**Prompt:** State how many lines in the listing below contain the word "Wiley", and write nothing else.

**The input:**
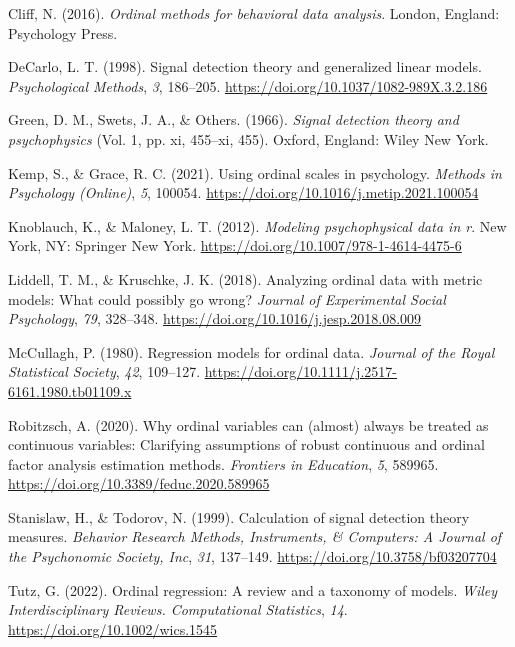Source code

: \documentclass[
  man,floatsintext]{apa6}
\newlength{\cslhangindent}
\newenvironment{CSLReferences}[2] %
 {\begin{list}{}{%
  \setlength{\itemindent}{0pt}
  \setlength{\leftmargin}{0pt}
  \setlength{\parsep}{0pt}
  \ifodd #1
   \setlength{\leftmargin}{\cslhangindent}
   \setlength{\itemindent}{-1\cslhangindent}
  \fi
  \setlength{\itemsep}{#2\baselineskip}}}
 {\end{list}}
\begin{document}
\label{refs}
\begin{CSLReferences}{1}{0}
Cliff, N. (2016). \emph{Ordinal methods for behavioral data analysis}. London, England: Psychology Press.

DeCarlo, L. T. (1998). Signal detection theory and generalized linear models. \emph{Psychological Methods}, \emph{3}, 186--205. \url{https://doi.org/10.1037/1082-989X.3.2.186}

Green, D. M., Swets, J. A., \& Others. (1966). \emph{Signal detection theory and psychophysics} (Vol. 1, pp. xi, 455--xi, 455). Oxford, England: Wiley New York.

Kemp, S., \& Grace, R. C. (2021). Using ordinal scales in psychology. \emph{Methods in Psychology (Online)}, \emph{5}, 100054. \url{https://doi.org/10.1016/j.metip.2021.100054}

Knoblauch, K., \& Maloney, L. T. (2012). \emph{Modeling psychophysical data in r}. New York, NY: Springer New York. \url{https://doi.org/10.1007/978-1-4614-4475-6}

Liddell, T. M., \& Kruschke, J. K. (2018). Analyzing ordinal data with metric models: What could possibly go wrong? \emph{Journal of Experimental Social Psychology}, \emph{79}, 328--348. \url{https://doi.org/10.1016/j.jesp.2018.08.009}

McCullagh, P. (1980). Regression models for ordinal data. \emph{Journal of the Royal Statistical Society}, \emph{42}, 109--127. \url{https://doi.org/10.1111/j.2517-6161.1980.tb01109.x}

Robitzsch, A. (2020). Why ordinal variables can (almost) always be treated as continuous variables: Clarifying assumptions of robust continuous and ordinal factor analysis estimation methods. \emph{Frontiers in Education}, \emph{5}, 589965. \url{https://doi.org/10.3389/feduc.2020.589965}

Stanislaw, H., \& Todorov, N. (1999). Calculation of signal detection theory measures. \emph{Behavior Research Methods, Instruments, \& Computers: A Journal of the Psychonomic Society, Inc}, \emph{31}, 137--149. \url{https://doi.org/10.3758/bf03207704}

Tutz, G. (2022). Ordinal regression: A review and a taxonomy of models. \emph{Wiley Interdisciplinary Reviews. Computational Statistics}, \emph{14}. \url{https://doi.org/10.1002/wics.1545}

\end{CSLReferences}
\end{document}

**Reply to the exercise:** 2